TAMPA, Fla. (AP) - The U.S. Air Force can throw a mighty arsenal at its enemies. Smart bombs. Bunker busters. Fighter jets. Flying gunships. Atomic bombs.

What weapon does the world’s most powerful Air Force pull out of its multitrillion-dollar inventory to keep aircraft-damaging birds away from MacDill Air Force Base?

It’s got a tail, hates thunder and loves a car ride - Sonic, a border collie with gumption.

“She’s a great tool,” said Sonic’s handler, ecologist Lindsey Garven, who quickly corrected herself. “Not a tool. She’s a co-worker.”

The military honcho who decided before World War II that it was a good idea to put an airstrip on a coastal wetland probably wasn’t thinking about birds.

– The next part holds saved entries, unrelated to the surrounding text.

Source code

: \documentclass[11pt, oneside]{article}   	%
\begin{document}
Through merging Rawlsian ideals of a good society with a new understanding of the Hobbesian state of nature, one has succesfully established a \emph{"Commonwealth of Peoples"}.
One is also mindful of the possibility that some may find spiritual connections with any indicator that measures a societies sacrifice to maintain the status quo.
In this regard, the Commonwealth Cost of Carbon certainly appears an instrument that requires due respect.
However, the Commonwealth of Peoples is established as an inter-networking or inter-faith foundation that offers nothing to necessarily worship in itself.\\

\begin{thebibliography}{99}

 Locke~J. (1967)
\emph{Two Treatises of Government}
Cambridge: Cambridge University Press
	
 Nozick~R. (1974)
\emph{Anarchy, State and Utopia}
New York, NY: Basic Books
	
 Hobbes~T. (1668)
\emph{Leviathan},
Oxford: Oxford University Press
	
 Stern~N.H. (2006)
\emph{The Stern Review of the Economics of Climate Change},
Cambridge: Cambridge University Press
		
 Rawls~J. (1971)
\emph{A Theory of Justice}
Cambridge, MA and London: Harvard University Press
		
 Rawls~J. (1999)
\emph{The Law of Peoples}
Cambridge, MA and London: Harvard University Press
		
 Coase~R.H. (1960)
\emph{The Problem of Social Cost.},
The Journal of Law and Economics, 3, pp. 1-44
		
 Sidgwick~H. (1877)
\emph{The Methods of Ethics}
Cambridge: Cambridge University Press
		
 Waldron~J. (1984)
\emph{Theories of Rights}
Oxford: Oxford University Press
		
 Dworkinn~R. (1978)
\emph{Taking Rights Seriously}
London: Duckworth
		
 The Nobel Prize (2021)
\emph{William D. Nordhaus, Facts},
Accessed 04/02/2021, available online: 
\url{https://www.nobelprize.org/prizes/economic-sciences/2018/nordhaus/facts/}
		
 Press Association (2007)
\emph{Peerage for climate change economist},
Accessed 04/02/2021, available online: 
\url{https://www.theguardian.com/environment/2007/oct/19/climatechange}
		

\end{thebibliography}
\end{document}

They dominated the skies over South Tampa long before the KC-135 aerial refueling aircraft that today fly out of MacDill.

More than many Air Force bases, MacDill is in a continuous state of war against dozens of species of birds, from menacing vultures (akin to a flying bowling ball) to quacking ducks and dozens of species in between.

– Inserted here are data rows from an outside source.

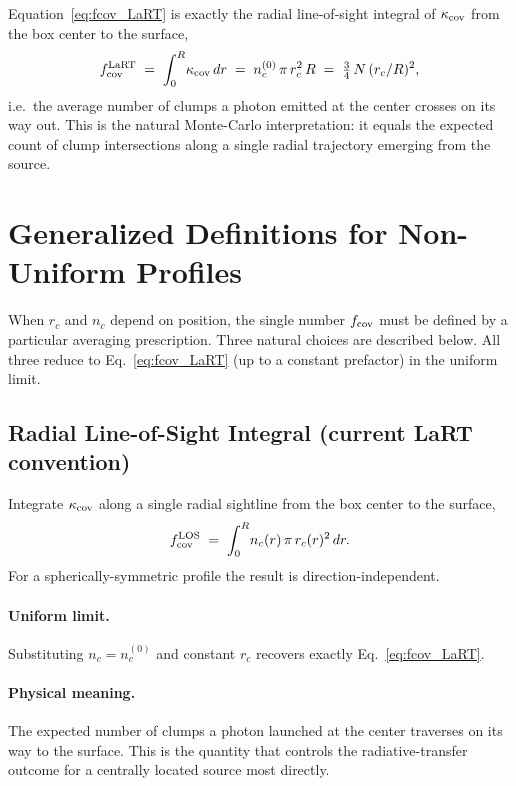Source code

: \documentclass[english,a4paper]{my_memo}
\begin{document}
Equation~\eqref{eq:fcov_LaRT} is exactly the radial line-of-sight integral
of $\kappa_{\rm cov}$ from the box center to the surface,
\begin{equation}
   f_{\rm cov}^{\rm LaRT}
   \;=\; \int_{0}^{R}\! \kappa_{\rm cov}\,dr
   \;=\; n_c^{(0)}\,\pi\,r_c^{2}\,R
   \;=\; \tfrac{3}{4}\,N\,(r_c/R)^{2},
\end{equation}
i.e.~the average number of clumps a photon emitted at the center crosses on
its way out.  This is the natural Monte-Carlo interpretation: it equals the
expected count of clump intersections along a single radial trajectory
emerging from the source.

\section{Generalized Definitions for Non-Uniform Profiles}

When $r_c$ and $n_c$ depend on position, the single number $f_{\rm cov}$ must
be defined by a particular averaging prescription.  Three natural choices
are described below.  All three reduce to Eq.~\eqref{eq:fcov_LaRT} (up to a
constant prefactor) in the uniform limit.

\subsection{Radial Line-of-Sight Integral (current LaRT convention)}
\label{sec:los}

Integrate $\kappa_{\rm cov}$ along a single radial sightline from the box
center to the surface,
\begin{equation}
   f_{\rm cov}^{\rm LOS}
   \;=\; \int_{0}^{R}\! n_c(r)\,\pi\,r_c(r)^{2}\,dr.
   \label{eq:fcov_los}
\end{equation}
For a spherically-symmetric profile the result is direction-independent.

\paragraph{Uniform limit.} Substituting $n_c=n_c^{(0)}$ and constant $r_c$
recovers exactly Eq.~\eqref{eq:fcov_LaRT}.

\paragraph{Physical meaning.} The expected number of clumps a photon
launched at the center traverses on its way to the surface.  This is the
quantity that controls the radiative-transfer outcome for a centrally
located source most directly.
\end{document}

Garven, 29, and Sonic, a dog rescued from a shelter who is between 6 and 9 years old, are the last defense, the team that patrols MacDill chasing birds away from runways.

Both are civilians employed by Birdstrike Control Program of Willis, Texas, a private company hired by the Air Force.

It’s work that is critically important, according to MacDill pilots whose aircraft risk a crash if a bird is sucked into and disables a jet engine or pops a hole in the fuselage.

Keeping birds at bay “is incredibly important at MacDill because of the migratory bird population. We’ve got coastal birds. And you can’t get MacDill away from coastline,” said Lt. Col. Jake Hartigan, 39, a MacDill pilot.

Any bird, tiny or huge, is a potential problem, Hartigan said. Sometimes planes will suck small birds into their engines, he said, and the pilot doesn’t even realize it.

Then there are days like May 24, 2012.

A Royal Canadian Air Force jet struck several vultures during a landing approach at MacDill. One of the birds hit the jet’s nose, punching a hole in the fuselage. In the cockpit, warning lights began blinking. Electrical systems failed. The crew said damage was massive.

But the jet’s engines didn’t quit, and the plane landed safely.

Garven, Sonic’s handler, said she sometimes uses loud pyrotechnics to scare birds off runways or adjacent grounds. She even flies a small, remote-controlled airplane into flocks of circling vultures to shoo them off.